When the word "ouml" appears in a line of the data below, list that line.

EXTRACTED MATERIAL Start Marker

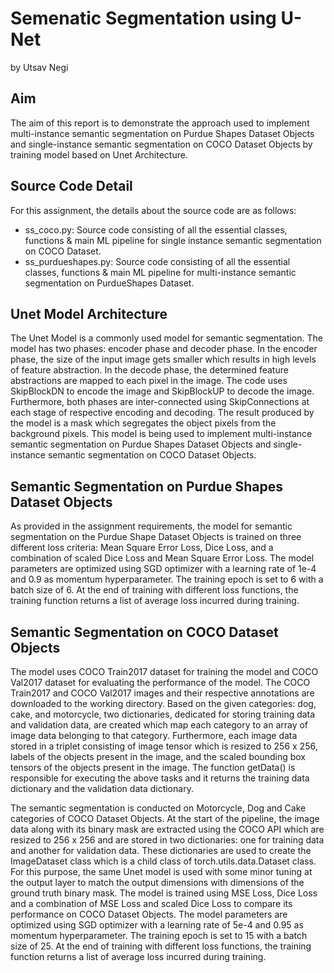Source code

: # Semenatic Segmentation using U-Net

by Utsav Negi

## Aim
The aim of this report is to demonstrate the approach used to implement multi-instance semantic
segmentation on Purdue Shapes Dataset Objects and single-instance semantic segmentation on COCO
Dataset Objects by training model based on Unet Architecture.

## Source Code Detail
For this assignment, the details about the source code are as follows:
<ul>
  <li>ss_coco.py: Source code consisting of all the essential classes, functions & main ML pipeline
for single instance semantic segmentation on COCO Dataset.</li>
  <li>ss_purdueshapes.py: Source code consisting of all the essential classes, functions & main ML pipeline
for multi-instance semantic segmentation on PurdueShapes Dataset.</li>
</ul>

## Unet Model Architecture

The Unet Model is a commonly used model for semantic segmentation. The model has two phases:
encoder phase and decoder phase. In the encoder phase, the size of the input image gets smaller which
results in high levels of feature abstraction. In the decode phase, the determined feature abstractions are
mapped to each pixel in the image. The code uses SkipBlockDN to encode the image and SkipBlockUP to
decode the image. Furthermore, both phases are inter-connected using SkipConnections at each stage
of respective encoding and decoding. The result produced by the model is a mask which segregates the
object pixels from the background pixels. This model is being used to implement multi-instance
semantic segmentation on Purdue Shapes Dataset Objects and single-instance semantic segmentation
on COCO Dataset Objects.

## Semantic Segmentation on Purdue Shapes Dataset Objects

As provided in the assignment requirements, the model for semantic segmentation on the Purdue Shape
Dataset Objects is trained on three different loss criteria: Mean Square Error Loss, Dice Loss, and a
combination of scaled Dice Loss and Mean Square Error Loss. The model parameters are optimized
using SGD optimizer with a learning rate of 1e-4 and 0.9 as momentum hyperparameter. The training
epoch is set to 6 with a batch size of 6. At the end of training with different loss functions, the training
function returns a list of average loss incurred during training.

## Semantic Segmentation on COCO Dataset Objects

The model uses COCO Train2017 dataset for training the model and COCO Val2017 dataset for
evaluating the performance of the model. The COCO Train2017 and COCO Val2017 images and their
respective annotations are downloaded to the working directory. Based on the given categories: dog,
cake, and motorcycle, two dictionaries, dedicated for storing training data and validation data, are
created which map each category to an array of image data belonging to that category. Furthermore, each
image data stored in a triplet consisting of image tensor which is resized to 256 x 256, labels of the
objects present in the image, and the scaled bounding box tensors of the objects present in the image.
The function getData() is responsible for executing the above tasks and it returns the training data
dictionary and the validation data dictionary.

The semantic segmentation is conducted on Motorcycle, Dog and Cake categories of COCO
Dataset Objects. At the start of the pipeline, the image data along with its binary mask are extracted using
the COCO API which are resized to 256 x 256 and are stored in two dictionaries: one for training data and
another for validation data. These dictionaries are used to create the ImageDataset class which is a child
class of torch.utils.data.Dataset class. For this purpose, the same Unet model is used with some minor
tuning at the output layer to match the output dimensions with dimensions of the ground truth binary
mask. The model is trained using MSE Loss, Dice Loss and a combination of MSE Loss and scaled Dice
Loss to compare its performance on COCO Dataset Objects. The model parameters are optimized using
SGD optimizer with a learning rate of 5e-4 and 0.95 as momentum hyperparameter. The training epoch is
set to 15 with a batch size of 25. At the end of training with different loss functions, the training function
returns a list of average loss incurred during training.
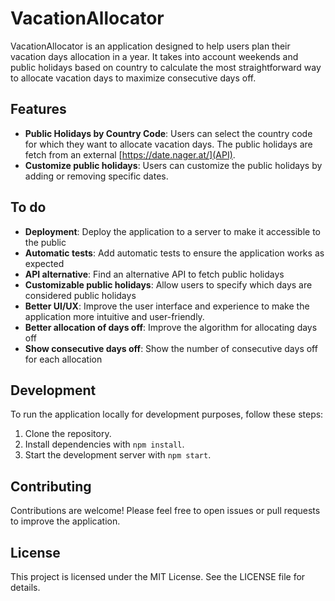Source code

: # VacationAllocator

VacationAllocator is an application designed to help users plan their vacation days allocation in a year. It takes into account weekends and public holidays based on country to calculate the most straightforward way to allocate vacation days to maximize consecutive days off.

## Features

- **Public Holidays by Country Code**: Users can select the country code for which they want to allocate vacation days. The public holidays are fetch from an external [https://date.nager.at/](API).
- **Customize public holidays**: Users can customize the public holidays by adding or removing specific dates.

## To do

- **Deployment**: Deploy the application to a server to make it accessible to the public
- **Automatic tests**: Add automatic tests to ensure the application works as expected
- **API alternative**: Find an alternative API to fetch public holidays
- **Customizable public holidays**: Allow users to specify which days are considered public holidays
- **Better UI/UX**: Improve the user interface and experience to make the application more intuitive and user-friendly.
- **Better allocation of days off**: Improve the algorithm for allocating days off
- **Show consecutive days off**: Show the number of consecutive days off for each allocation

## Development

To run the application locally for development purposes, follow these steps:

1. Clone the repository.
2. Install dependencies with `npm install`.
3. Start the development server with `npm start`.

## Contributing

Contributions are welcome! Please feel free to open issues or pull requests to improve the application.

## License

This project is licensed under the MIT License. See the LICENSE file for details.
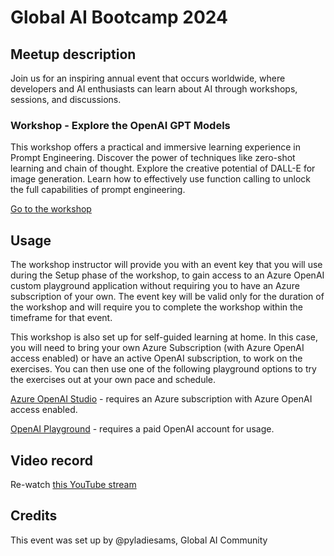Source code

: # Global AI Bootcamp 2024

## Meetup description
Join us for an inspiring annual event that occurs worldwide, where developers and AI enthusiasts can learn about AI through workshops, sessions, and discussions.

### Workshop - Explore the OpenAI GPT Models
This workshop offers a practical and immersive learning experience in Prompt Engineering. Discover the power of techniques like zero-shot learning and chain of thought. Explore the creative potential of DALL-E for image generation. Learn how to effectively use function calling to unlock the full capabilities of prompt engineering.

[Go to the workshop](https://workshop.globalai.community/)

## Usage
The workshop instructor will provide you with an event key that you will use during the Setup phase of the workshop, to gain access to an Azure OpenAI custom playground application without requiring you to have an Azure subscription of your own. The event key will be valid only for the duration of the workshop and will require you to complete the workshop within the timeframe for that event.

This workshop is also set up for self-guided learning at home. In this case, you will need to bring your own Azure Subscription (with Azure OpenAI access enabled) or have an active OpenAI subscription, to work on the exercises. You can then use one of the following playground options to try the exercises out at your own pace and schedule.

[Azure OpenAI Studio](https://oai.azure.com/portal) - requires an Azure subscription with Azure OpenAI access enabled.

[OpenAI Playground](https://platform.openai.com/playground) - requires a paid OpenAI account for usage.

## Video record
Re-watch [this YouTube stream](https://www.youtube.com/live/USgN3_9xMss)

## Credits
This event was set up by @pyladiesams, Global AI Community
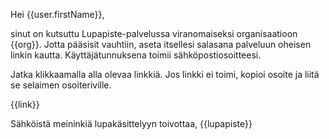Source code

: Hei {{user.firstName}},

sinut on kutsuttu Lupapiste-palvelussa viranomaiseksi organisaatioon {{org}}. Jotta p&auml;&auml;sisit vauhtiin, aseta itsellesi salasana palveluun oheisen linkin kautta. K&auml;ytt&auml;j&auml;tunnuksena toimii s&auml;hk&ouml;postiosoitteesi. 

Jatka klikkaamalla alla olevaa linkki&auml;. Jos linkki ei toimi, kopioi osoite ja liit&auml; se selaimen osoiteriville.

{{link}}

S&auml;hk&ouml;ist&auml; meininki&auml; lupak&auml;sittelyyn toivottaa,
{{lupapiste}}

EXTRACTED MATERIAL End Marker

SOLUTION FOR THIS PROBLEM –
sinut on kutsuttu Lupapiste-palvelussa viranomaiseksi organisaatioon {{org}}. Jotta p&auml;&auml;sisit vauhtiin, aseta itsellesi salasana palveluun oheisen linkin kautta. K&auml;ytt&auml;j&auml;tunnuksena toimii s&auml;hk&ouml;postiosoitteesi. 
S&auml;hk&ouml;ist&auml; meininki&auml; lupak&auml;sittelyyn toivottaa,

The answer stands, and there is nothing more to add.